### [WHAT NEEDS TO BE DONE]
The answer must restate the listing word for word, without its images.

### [EXCERPTED RECORDS]

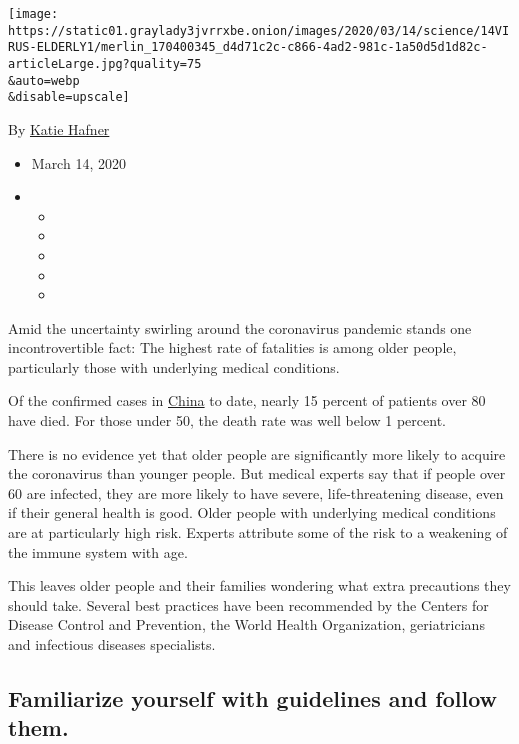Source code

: \texttt{[image: https://static01.graylady3jvrrxbe.onion/images/2020/03/14/science/14VIRUS-ELDERLY1/merlin\_170400345\_d4d71c2c-c866-4ad2-981c-1a50d5d1d82c-articleLarge.jpg?quality=75\\\&auto=webp\\\&disable=upscale]}

By \href{https://www.nytimes3xbfgragh.onion/by/katie-hafner}{Katie
Hafner}

\begin{itemize}
\item
  March 14, 2020
\item
  \begin{itemize}
  \item
  \item
  \item
  \item
  \item
  \end{itemize}
\end{itemize}

Amid the uncertainty swirling around the coronavirus pandemic stands one
incontrovertible fact: The highest rate of fatalities is among older
people, particularly those with underlying medical conditions.

Of the confirmed cases in
\href{https://informationisbeautiful.net/visualizations/covid-19-coronavirus-infographic-datapack/}{China}
to date, nearly 15 percent of patients over 80 have died. For those
under 50, the death rate was well below 1 percent.

There is no evidence yet that older people are significantly more likely
to acquire the coronavirus than younger people. But medical experts say
that if people over 60 are infected, they are more likely to have
severe, life-threatening disease, even if their general health is good.
Older people with underlying medical conditions are at particularly high
risk. Experts attribute some of the risk to a weakening of the immune
system with age.

This leaves older people and their families wondering what extra
precautions they should take. Several best practices have been
recommended by the Centers for Disease Control and Prevention, the World
Health Organization, geriatricians and infectious diseases specialists.

\hypertarget{familiarize-yourself-with-guidelines-and-follow-them}{%
\subsection{Familiarize yourself with guidelines and follow
them.}\label{familiarize-yourself-with-guidelines-and-follow-them}}

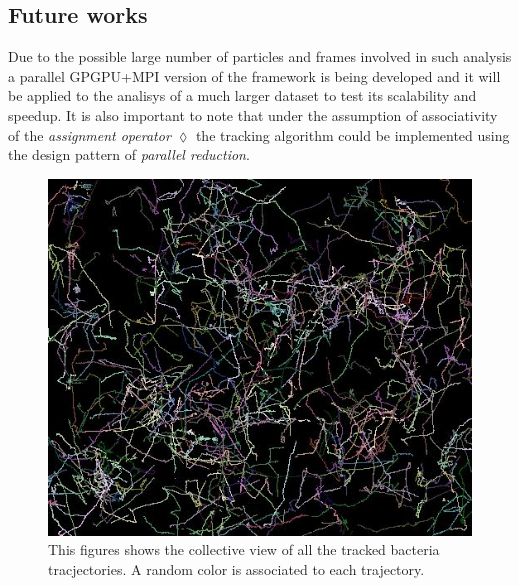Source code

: \documentclass[conference]{IEEEtran}
\begin{document}
\subsection{Future works}
Due to the possible large number of particles and frames involved in such analysis a parallel GPGPU+MPI version of the framework is being developed and it will be applied to the analisys of a much larger dataset to test its scalability and speedup.
It is also important to note that under the assumption of associativity of the \textit{assignment operator} $\lozenge$ the tracking algorithm could be implemented using the design pattern of \textit{parallel reduction}.

    \begin{figure}[h]
      \begin{center}
        \includegraphics[scale=0.5]{./images/result.png}
        \caption{This figures shows the collective view of all the tracked bacteria tracjectories. A random color is associated to each trajectory.}\label{fig:}
        
      \end{center}
    \end{figure}


\end{document}
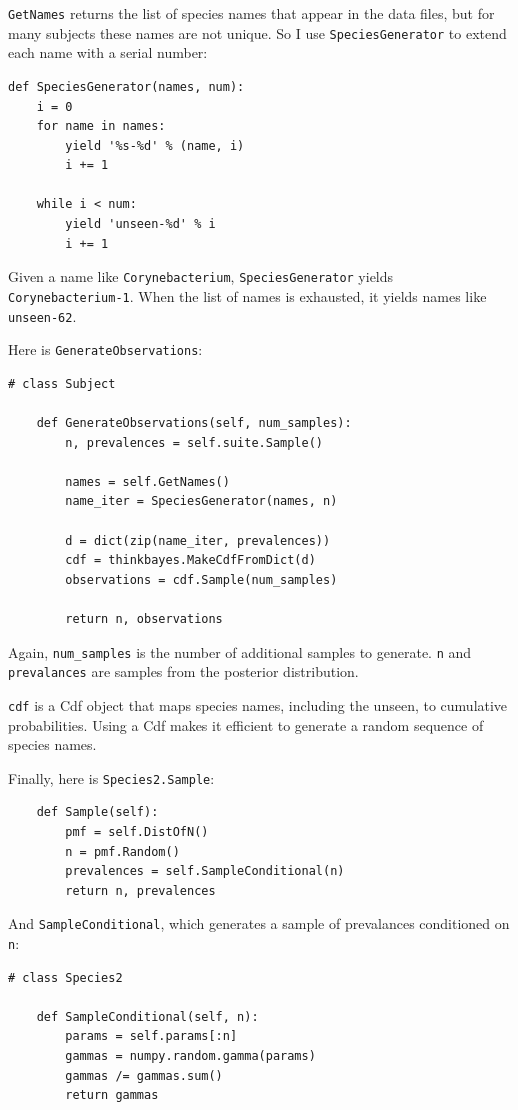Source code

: \documentclass[12pt]{book}
\begin{document}
{\tt GetNames} returns the list of species names that appear in
the data files, but for many subjects these names are not unique.
So I use {\tt SpeciesGenerator} to extend each name with a serial
number:

\begin{verbatim}
def SpeciesGenerator(names, num):
    i = 0
    for name in names:
        yield '%s-%d' % (name, i)
        i += 1

    while i < num:
        yield 'unseen-%d' % i
        i += 1
\end{verbatim}

Given a name like {\tt Corynebacterium}, {\tt SpeciesGenerator} yields
{\tt Corynebacterium-1}.  When the list of names is exhausted, it
yields names like {\tt unseen-62}.

Here is {\tt GenerateObservations}:

\begin{verbatim}
# class Subject

    def GenerateObservations(self, num_samples):
        n, prevalences = self.suite.Sample()

        names = self.GetNames()
        name_iter = SpeciesGenerator(names, n)

        d = dict(zip(name_iter, prevalences))
        cdf = thinkbayes.MakeCdfFromDict(d)
        observations = cdf.Sample(num_samples)

        return n, observations
\end{verbatim}

Again, \verb"num_samples" is the number of additional samples
to generate.  {\tt n} and {\tt prevalances} are samples from
the posterior distribution.

{\tt cdf} is a Cdf object that maps species names, including the
unseen, to cumulative probabilities.  Using a Cdf makes it efficient
to generate a random sequence of species names.

Finally, here is {\tt Species2.Sample}:

\begin{verbatim}
    def Sample(self):
        pmf = self.DistOfN()
        n = pmf.Random()
        prevalences = self.SampleConditional(n)
        return n, prevalences
\end{verbatim}

And {\tt SampleConditional}, which generates a sample of
prevalances conditioned on {\tt n}:

\begin{verbatim}
# class Species2

    def SampleConditional(self, n):
        params = self.params[:n]
        gammas = numpy.random.gamma(params)
        gammas /= gammas.sum()
        return gammas
\end{verbatim}
\end{document}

### [YOUR RESPONSE]
Source code

: \texttt{[image: https://static01.graylady3jvrrxbe.onion/images/2020/03/14/science/14VIRUS-ELDERLY1/merlin\_170400345\_d4d71c2c-c866-4ad2-981c-1a50d5d1d82c-articleLarge.jpg?quality=75\\\&auto=webp\\\&disable=upscale]}

By \href{https://www.nytimes3xbfgragh.onion/by/katie-hafner}{Katie
Hafner}

\begin{itemize}
\item
  March 14, 2020
\item
  \begin{itemize}
  \item
  \item
  \item
  \item
  \item
  \end{itemize}
\end{itemize}

Amid the uncertainty swirling around the coronavirus pandemic stands one
incontrovertible fact: The highest rate of fatalities is among older
people, particularly those with underlying medical conditions.

Of the confirmed cases in
\href{https://informationisbeautiful.net/visualizations/covid-19-coronavirus-infographic-datapack/}{China}
to date, nearly 15 percent of patients over 80 have died. For those
under 50, the death rate was well below 1 percent.

There is no evidence yet that older people are significantly more likely
to acquire the coronavirus than younger people. But medical experts say
that if people over 60 are infected, they are more likely to have
severe, life-threatening disease, even if their general health is good.
Older people with underlying medical conditions are at particularly high
risk. Experts attribute some of the risk to a weakening of the immune
system with age.

This leaves older people and their families wondering what extra
precautions they should take. Several best practices have been
recommended by the Centers for Disease Control and Prevention, the World
Health Organization, geriatricians and infectious diseases specialists.

\hypertarget{familiarize-yourself-with-guidelines-and-follow-them}{%
\subsection{Familiarize yourself with guidelines and follow
them.}\label{familiarize-yourself-with-guidelines-and-follow-them}}

Source code

: \documentclass[conference]{IEEEtran}
\begin{document}
\subsection{Future works}
Due to the possible large number of particles and frames involved in such analysis a parallel GPGPU+MPI version of the framework is being developed and it will be applied to the analisys of a much larger dataset to test its scalability and speedup.
It is also important to note that under the assumption of associativity of the \textit{assignment operator} $\lozenge$ the tracking algorithm could be implemented using the design pattern of \textit{parallel reduction}.

    \begin{figure}[h]
      \begin{center}
        \includegraphics[scale=0.5]{./images/result.png}
        \caption{This figures shows the collective view of all the tracked bacteria tracjectories. A random color is associated to each trajectory.}\label{fig:}
        
      \end{center}
    \end{figure}


\end{document}
Source code

: \documentclass[12pt]{book}
\begin{document}
{\tt GetNames} returns the list of species names that appear in
the data files, but for many subjects these names are not unique.
So I use {\tt SpeciesGenerator} to extend each name with a serial
number:

\begin{verbatim}
def SpeciesGenerator(names, num):
    i = 0
    for name in names:
        yield '%s-%d' % (name, i)
        i += 1

    while i < num:
        yield 'unseen-%d' % i
        i += 1
\end{verbatim}

Given a name like {\tt Corynebacterium}, {\tt SpeciesGenerator} yields
{\tt Corynebacterium-1}.  When the list of names is exhausted, it
yields names like {\tt unseen-62}.

Here is {\tt GenerateObservations}:

\begin{verbatim}
# class Subject

    def GenerateObservations(self, num_samples):
        n, prevalences = self.suite.Sample()

        names = self.GetNames()
        name_iter = SpeciesGenerator(names, n)

        d = dict(zip(name_iter, prevalences))
        cdf = thinkbayes.MakeCdfFromDict(d)
        observations = cdf.Sample(num_samples)

        return n, observations
\end{verbatim}

Again, \verb"num_samples" is the number of additional samples
to generate.  {\tt n} and {\tt prevalances} are samples from
the posterior distribution.

{\tt cdf} is a Cdf object that maps species names, including the
unseen, to cumulative probabilities.  Using a Cdf makes it efficient
to generate a random sequence of species names.

Finally, here is {\tt Species2.Sample}:

\begin{verbatim}
    def Sample(self):
        pmf = self.DistOfN()
        n = pmf.Random()
        prevalences = self.SampleConditional(n)
        return n, prevalences
\end{verbatim}

And {\tt SampleConditional}, which generates a sample of
prevalances conditioned on {\tt n}:

\begin{verbatim}
# class Species2

    def SampleConditional(self, n):
        params = self.params[:n]
        gammas = numpy.random.gamma(params)
        gammas /= gammas.sum()
        return gammas
\end{verbatim}
\end{document}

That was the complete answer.